Острая механическая компрессия нормальной нервной ткани вызывает только онемение, покалывание или паралич; хроническая механическая компрессия нормальной нервной ткани не вызывает никаких признаков из-за сильной устойчивости последней к компрессии. Поэтому от традиционной теории боли, вызванной компрессией нервного корешка, отказались, так как она не соответствует объективной реальности. Все традиционные диагностические критерии так называемой «грыжи поясничного диска» или «шейного спондилеза (кроме спинномозгового типа)» на самом деле являются признаками и симптомами, характерными для внутрипозвоночных или внепозвоночных поражений мягких тканей; они никогда не являются «грыжей поясничного диска». грыжа поясничного диска» или «шейный спондилез».
В прошлом использование таких ошибочных диагностических критериев в качестве основы для лечения «грыжи поясничного диска» или «шейного спондилеза» приводило к неудовлетворительному или совершенно неэффективному лечению. Поэтому необходимо переосмыслить традиционные диагностические критерии «грыжа поясничного диска» или «спондилез шейного отдела». Об этом сообщалось в статье «Новое понимание традиционных диагностических критериев грыжи поясничного диска», опубликованной автором в «Китайском медицинском журнале» (том 61, № 2, с. 114) еще в 1981 году; и теперь, спустя 18 лет непрерывной клинической практики;
Это понимание было подкреплено 18 годами клинической практики. Следует отметить, однако, что в случаях простых поражений мягких тканей поясничного позвоночного канала (т.е. «поясничный стеноз», «стеноз поясничного отдела» и т.д.), вовлекающих нервные корешки, имеются жалобы на сильную пояснично-крестцовую боль, боль в бедре или боль проводимости между поперечной ягодичной линией и сонной ямкой, иногда в сочетании с задней икроножной или Иногда наблюдается сочетание ощущения болтания задней или боковой икры, болезненности и онемения, или покалывания, передающегося на подошвы стоп и пальцы ног, что известно как атипичная проводниковая боль в нижних конечностях (в традиционном понятии сейчас называется «сухая боль» или «кластерная боль»);
Лишь у немногих сохраняется типичная «иррадиирующая боль» по заднелатеральной поверхности бедра и латеральной икре (в традиционном понятии теперь называется «корешковой болью»); а боль в простой пояснице, бедре или пояснице (в сочетании с повреждением мягких тканей корешка бедра) ограничивается экстравертебральным каналом Она может осложняться не только атипичными болями в нижних конечностях, но и типичной «седалищной радикулярной болью», причем частота этой «радикулярной боли» намного превышает частоту вышеописанных поражений внутрипозвоночного канала.

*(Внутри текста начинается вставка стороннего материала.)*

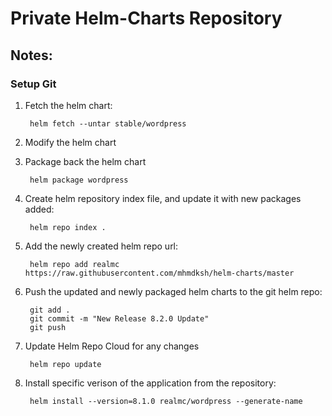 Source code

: # Private Helm-Charts Repository
## Notes:
### Setup Git
1. Fetch the helm chart:

        helm fetch --untar stable/wordpress
2. Modify the helm chart
3. Package back the helm chart

        helm package wordpress
4. Create helm repository index file, and update it with new packages added:

        helm repo index .
5. Add the newly created helm repo url:

        helm repo add realmc https://raw.githubusercontent.com/mhmdksh/helm-charts/master
6. Push the updated and newly packaged helm charts to the git helm repo:

        git add .
        git commit -m "New Release 8.2.0 Update"
        git push
7. Update Helm Repo Cloud for any changes

        helm repo update
8. Install specific verison of the application from the repository:
                
        helm install --version=8.1.0 realmc/wordpress --generate-name
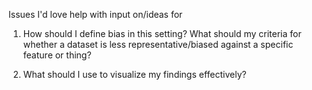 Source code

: Issues I'd love help with input on/ideas for

1. How should I define bias in this setting? What should my criteria for whether a dataset is less representative/biased against a specific feature or thing?

2. What should I use to visualize my findings effectively?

На протяжении более чем полувека классификация болей в нижних конечностях включала «радикулит», «рефлекторный радикулит» и «боль от ущемления». Однако взаимосвязь между этими тремя показателями всегда была неоднозначной и поэтому не очень помогала в уточнении диагноза боли в пояснице.
В настоящее время некоторые люди заменили эти три классификации на «корешковую боль», «сухую боль» и «кластерную боль», преимущество которых заключается лишь в упрощении и сжатии старой терминологии. Его преимущество заключается лишь в упрощении и конденсации старых терминов, но без каких-либо качественных изменений он все равно не способствует инновации диагностических критериев, как это делали старые термины. Поэтому крайне важно предпринять усилия по изучению диагностических критериев этого заболевания в клинической практике для дальнейшего улучшения качества медицинской помощи.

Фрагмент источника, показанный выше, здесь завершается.